When news broke of a fire at Keir Starmer’s family home in Kentish Town yesterday, even the most internet-inured amongst us should have paused scrolling to think, “F***, that’s actually pretty scary.”
Maybe it’s because it’s close to home for Londoners, maybe it’s because Starmer is a left-leaning politician, maybe it’s because he hasn’t been in the job that long so still maintains a tiny vestige of relatability, but I found that it jolted me from my rote, unfeeling, journalist shell and shocked me. Just a little.
A 21-year-old man has now been arrested on suspicion of arson with intent to endanger life. It wasn’t just one fire, either. The Met are also investigating whether a vehicle fire and a blaze at a property in north London may be linked to the third fire in Kentish Town.
Luckily, only the entrance to the Kentish Town townhouse was damaged and nobody was hurt, according to police. But that didn’t stop people from wishing they were.

I discovered this as I scrolled through the Instagram comment section of a left-wing publication yesterday. The publication has 431,000 followers. Under a post that broke the news of the fire, there were multiple comments celebrating. “About time”. “Is the fire ok?” “Shame he wasn't inside.”
I get that they’re jokes, and I get why they’re making them. A few of the people were called out in the comment section, to which they responded that the genocide in Palestine was their reasoning for making such jokes. That’s a pretty damning Uno reverse card.

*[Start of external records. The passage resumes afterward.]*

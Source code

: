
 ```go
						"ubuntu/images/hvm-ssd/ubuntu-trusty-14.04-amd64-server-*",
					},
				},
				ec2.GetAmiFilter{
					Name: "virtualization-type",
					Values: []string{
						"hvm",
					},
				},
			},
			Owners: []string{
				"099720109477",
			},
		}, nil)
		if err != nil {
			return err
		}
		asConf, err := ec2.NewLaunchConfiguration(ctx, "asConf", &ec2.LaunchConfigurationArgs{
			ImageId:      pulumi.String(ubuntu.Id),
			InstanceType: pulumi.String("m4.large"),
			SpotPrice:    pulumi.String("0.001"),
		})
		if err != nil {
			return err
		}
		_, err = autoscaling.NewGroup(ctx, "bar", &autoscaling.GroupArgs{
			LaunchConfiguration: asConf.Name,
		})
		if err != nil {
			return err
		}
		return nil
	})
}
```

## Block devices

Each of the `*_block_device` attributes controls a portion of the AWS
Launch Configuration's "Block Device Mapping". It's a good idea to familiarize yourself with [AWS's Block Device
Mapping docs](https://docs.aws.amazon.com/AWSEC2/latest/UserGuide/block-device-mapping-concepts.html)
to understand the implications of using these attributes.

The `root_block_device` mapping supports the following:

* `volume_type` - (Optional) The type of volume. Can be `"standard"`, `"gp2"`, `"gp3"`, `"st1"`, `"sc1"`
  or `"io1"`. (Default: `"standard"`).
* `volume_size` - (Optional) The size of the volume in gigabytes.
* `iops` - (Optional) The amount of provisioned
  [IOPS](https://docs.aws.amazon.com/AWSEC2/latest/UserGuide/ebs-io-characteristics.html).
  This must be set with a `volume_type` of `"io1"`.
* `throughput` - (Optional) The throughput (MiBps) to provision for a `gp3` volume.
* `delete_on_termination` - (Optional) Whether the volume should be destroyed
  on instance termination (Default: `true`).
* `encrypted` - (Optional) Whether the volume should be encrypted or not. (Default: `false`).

Because to many people, wishing death upon Keir Starmer in an Instagram comment section isn’t so much “an eye for an eye”, it’s like gaining two, tiny, fake eyes when you’re in debt 50,000 eyes and still losing more and more each day.
Even writing this, I know that some particularly hardline left friends — the kind who take the piss out of everything that moves — will think I’m being a wettie. Even I would be tempted to respond to this headline: “Keir’s not going to shag you, babe.”
But it’s not about Keir. This culture of insincerity is starting to scare me, left and right. Nothing is beyond reproach, and not in a good way. Not in a way that speaks truth to power, but in a way that trivialises and minimises so many things that ultimately everyone suffers.
Anyone older than 27 might think I am making the most obvious point in the world right now: do not wish violence upon others. But on the internet, amongst young people, that is a point that gets blurred by distance, meme culture, and a desire to distract ourselves from what looks distinctly like an increasingly bleak, fascist society.
If you can’t see how your comments celebrating a fire at the Prime Minister’s home might be linked to the same kind of desensitisation that allows us to look away from Gaza each day, I don’t know what to tell you. Keep scrolling, I guess.